Activity: Reproduce every line in the listing that contains the word "index".

== Segment start ==

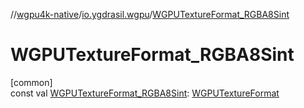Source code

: //[wgpu4k-native](../../index.md)/[io.ygdrasil.wgpu](index.md)/[WGPUTextureFormat_RGBA8Sint](-w-g-p-u-texture-format_-r-g-b-a8-sint.md)

# WGPUTextureFormat_RGBA8Sint

[common]\
const val [WGPUTextureFormat_RGBA8Sint](-w-g-p-u-texture-format_-r-g-b-a8-sint.md): [WGPUTextureFormat](-w-g-p-u-texture-format/index.md)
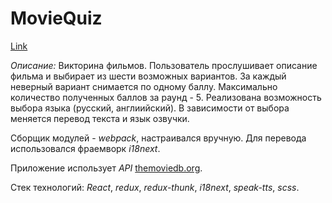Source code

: # MovieQuiz

[Link](https://movie-quiz-1.web.app/)

*Описание:*
Викторина фильмов. Пользователь прослушивает описание фильма и выбирает из шести возможных вариантов. За каждый неверный вариант снимается по одному баллу. Максимально количество полученных баллов за раунд - 5.
Реализована возможность выбора языка (русский, англиийский). В зависимости от выбора меняется перевод текста и язык озвучки.

Сборщик модулей - *webpack*, настраивался вручную.
Для перевода использовался фраемворк *i18next*.

Приложение использует *API* [themoviedb.org](themoviedb.org).

Стек технологий:
*React*, *redux*, *redux-thunk*, *i18next*, *speak-tts*, *scss*.
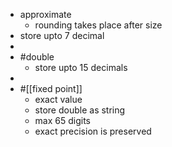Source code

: - approximate
	- rounding takes place after size
- store upto 7 decimal
-
- #double
	- store upto 15 decimals
-
- #[[fixed point]]
	- exact value
	- store double as string
	- max 65 digits
	- exact precision is preserved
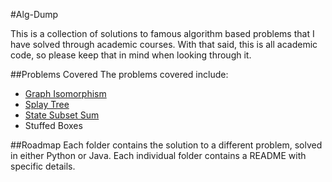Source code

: #Alg-Dump

This is a collection of solutions to famous algorithm based problems that I have solved through academic courses. With that said, this is all academic code, so please keep that in mind when looking through it.

##Problems Covered
The problems covered include:
  * [Graph Isomorphism](http://en.wikipedia.org/wiki/Graph_isomorphism)
  * [Splay Tree](http://en.wikipedia.org/wiki/Splay_tree)
  * [State Subset Sum](http://en.wikipedia.org/wiki/Subset_sum_problem)
  * Stuffed Boxes

##Roadmap
Each folder contains the solution to a different problem, solved in either Python or Java. Each individual folder contains a README with specific details.
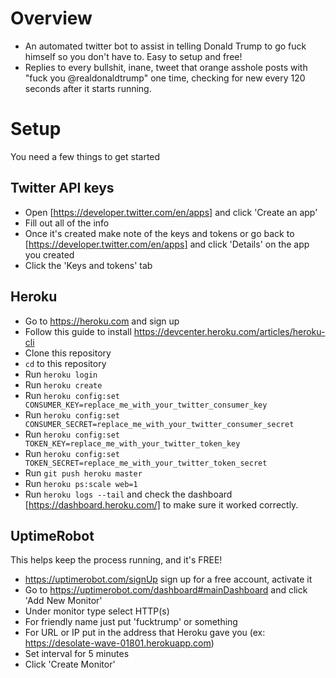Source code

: # Overview
- An automated twitter bot to assist in telling Donald Trump to go fuck himself so you don't have to. Easy to setup and free!
- Replies to every bullshit, inane, tweet that orange asshole posts with "fuck you @realdonaldtrump" one time, checking for new every 120 seconds after it starts running.


# Setup
You need a few things to get started
## Twitter API keys
- Open [https://developer.twitter.com/en/apps] and click 'Create an app'
- Fill out all of the info
- Once it's created  make note of the keys and tokens or go back to [https://developer.twitter.com/en/apps] and click 'Details' on the app you created
- Click the 'Keys and tokens' tab

## Heroku
- Go to https://heroku.com and sign up
- Follow this guide to install https://devcenter.heroku.com/articles/heroku-cli
- Clone this repository
- `cd` to this repository
- Run `heroku login`
- Run `heroku create`
- Run `heroku config:set CONSUMER_KEY=replace_me_with_your_twitter_consumer_key`
- Run `heroku config:set CONSUMER_SECRET=replace_me_with_your_twitter_consumer_secret`
- Run `heroku config:set TOKEN_KEY=replace_me_with_your_twitter_token_key`
- Run `heroku config:set TOKEN_SECRET=replace_me_with_your_twitter_token_secret`
- Run `git push heroku master`
- Run `heroku ps:scale web=1`
- Run `heroku logs --tail` and check the dashboard [https://dashboard.heroku.com/] to make sure it worked correctly.

## UptimeRobot 
This helps keep the process running, and it's FREE!
- https://uptimerobot.com/signUp sign up for a free account, activate it
- Go to https://uptimerobot.com/dashboard#mainDashboard and click 'Add New Monitor'
- Under monitor type select HTTP(s)
- For friendly name just put 'fucktrump' or something 
- For URL or IP put in the address that Heroku gave you (ex: https://desolate-wave-01801.herokuapp.com)
- Set interval for 5 minutes 
- Click 'Create Monitor'

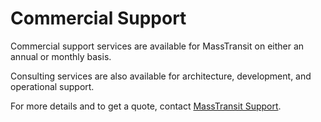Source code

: # Commercial Support

Commercial support services are available for MassTransit on either an annual or monthly basis.

Consulting services are also available for architecture, development, and operational support.

For more details and to get a quote, contact [MassTransit Support][1].

[1]: mailto://support@masstransit.io
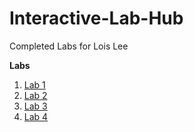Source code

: # Interactive-Lab-Hub

Completed Labs for Lois Lee

**Labs**
1. [Lab 1](https://github.com/lois-lee/IDD-Fa18-Lab1)
2. [Lab 2](https://github.com/lois-lee/IDD-Fa19-Lab2)
3. [Lab 3](https://github.com/lois-lee/IDD-Fa19-Lab3)
4. [Lab 4](https://github.com/lois-lee/IDD-Fa19-Lab4)
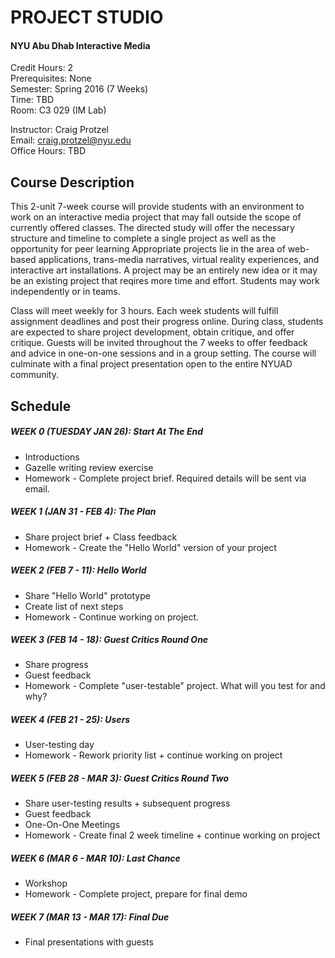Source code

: PROJECT STUDIO 
==============

#### NYU Abu Dhab Interactive Media

Credit Hours: 2  
Prerequisites: None  
Semester: Spring 2016 (7 Weeks)  
Time: TBD  
Room: C3 029 (IM Lab)    

Instructor: Craig Protzel    
Email: craig.protzel@nyu.edu  
Office Hours: TBD   

Course Description
------------------

This 2-unit 7-week course will provide students with an environment to work on an interactive media project that may fall outside the scope of currently offered classes. The directed study will offer the necessary structure and timeline to complete a single project as well as the opportunity for peer learning Appropriate projects lie in the area of web-based applications, trans-media narratives, virtual reality experiences, and interactive art installations. A project may be an entirely new idea or it may be an existing project that reqires more time and effort. Students may work independently or in teams.

Class will meet weekly for 3 hours. Each week students will fulfill assignment deadlines and post their progress online. During class, students are expected to share project development, obtain critique, and offer critique. Guests will be invited throughout the 7 weeks to offer feedback and advice in one-on-one sessions and in a group setting. The course will culminate with a final project presentation open to the entire NYUAD community.

Schedule
--------

##### WEEK 0 (TUESDAY JAN 26): Start At The End 
* Introductions
* Gazelle writing review exercise
* Homework - Complete project brief. Required details will be sent via email.

##### WEEK 1 (JAN 31 - FEB 4): The Plan
* Share project brief + Class feedback
* Homework - Create the "Hello World" version of your project

##### WEEK 2 (FEB 7 - 11): Hello World
* Share "Hello World" prototype
* Create list of next steps
* Homework - Continue working on project. 

##### WEEK 3 (FEB 14 - 18): Guest Critics Round One
* Share progress
* Guest feedback
* Homework - Complete "user-testable" project. What will you test for and why?

##### WEEK 4 (FEB 21 - 25): Users 
* User-testing day
* Homework - Rework priority list + continue working on project

##### WEEK 5 (FEB 28 - MAR 3): Guest Critics Round Two 
* Share user-testing results + subsequent progress
* Guest feedback
* One-On-One Meetings
* Homework - Create final 2 week timeline + continue working on project

##### WEEK 6 (MAR 6 - MAR 10): Last Chance
* Workshop
* Homework - Complete project, prepare for final demo

##### WEEK 7 (MAR 13 - MAR 17): Final Due
* Final presentations with guests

== Segment end ==

Answer box:
: //[wgpu4k-native](../../index.md)/[io.ygdrasil.wgpu](index.md)/[WGPUTextureFormat_RGBA8Sint](-w-g-p-u-texture-format_-r-g-b-a8-sint.md)
const val [WGPUTextureFormat_RGBA8Sint](-w-g-p-u-texture-format_-r-g-b-a8-sint.md): [WGPUTextureFormat](-w-g-p-u-texture-format/index.md)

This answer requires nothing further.